[EXERCISE MATERIAL]:
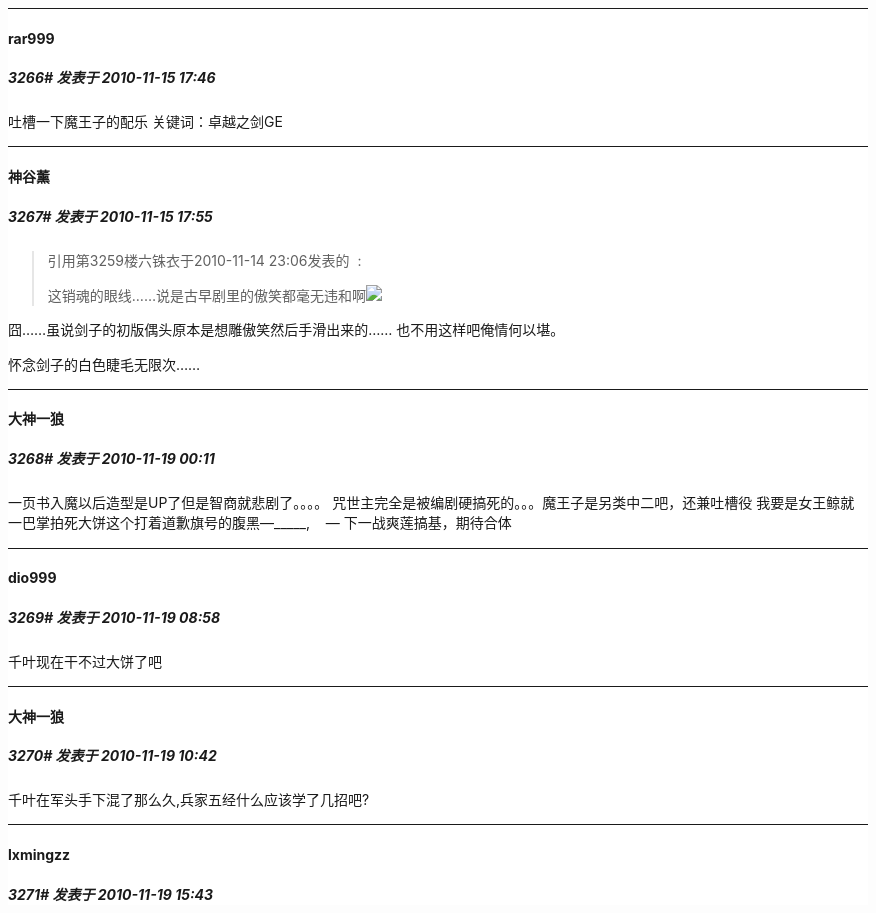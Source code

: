 
-----

####  rar999  
##### 3266#       发表于 2010-11-15 17:46


吐槽一下魔王子的配乐
关键词：卓越之剑GE


-----

####  神谷薰  
##### 3267#       发表于 2010-11-15 17:55


<blockquote>引用第3259楼六铢衣于2010-11-14 23:06发表的  :


这销魂的眼线……说是古早剧里的傲笑都毫无违和啊<img src="https://static.saraba1st.com/image/smiley/face/145.gif" referrerpolicy="no-referrer"></blockquote>囧……虽说剑子的初版偶头原本是想雕傲笑然后手滑出来的……
也不用这样吧俺情何以堪。

怀念剑子的白色睫毛无限次……


-----

####  大神一狼  
##### 3268#       发表于 2010-11-19 00:11


一页书入魔以后造型是UP了但是智商就悲剧了。。。。
咒世主完全是被编剧硬搞死的。。。魔王子是另类中二吧，还兼吐槽役
我要是女王鲸就一巴掌拍死大饼这个打着道歉旗号的腹黑—_____,    —
下一战爽莲搞基，期待合体


-----

####  dio999  
##### 3269#       发表于 2010-11-19 08:58


千叶现在干不过大饼了吧


-----

####  大神一狼  
##### 3270#       发表于 2010-11-19 10:42


千叶在军头手下混了那么久,兵家五经什么应该学了几招吧?


-----

####  lxmingzz  
##### 3271#       发表于 2010-11-19 15:43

[EXERCISE GOAL]: The expected answer is each line of the records above that includes the string "blockquote".

[RESULT OF THIS TASK]:
<blockquote>引用第3259楼六铢衣于2010-11-14 23:06发表的  :
这销魂的眼线……说是古早剧里的傲笑都毫无违和啊<img src="https://static.saraba1st.com/image/smiley/face/145.gif" referrerpolicy="no-referrer"></blockquote>囧……虽说剑子的初版偶头原本是想雕傲笑然后手滑出来的……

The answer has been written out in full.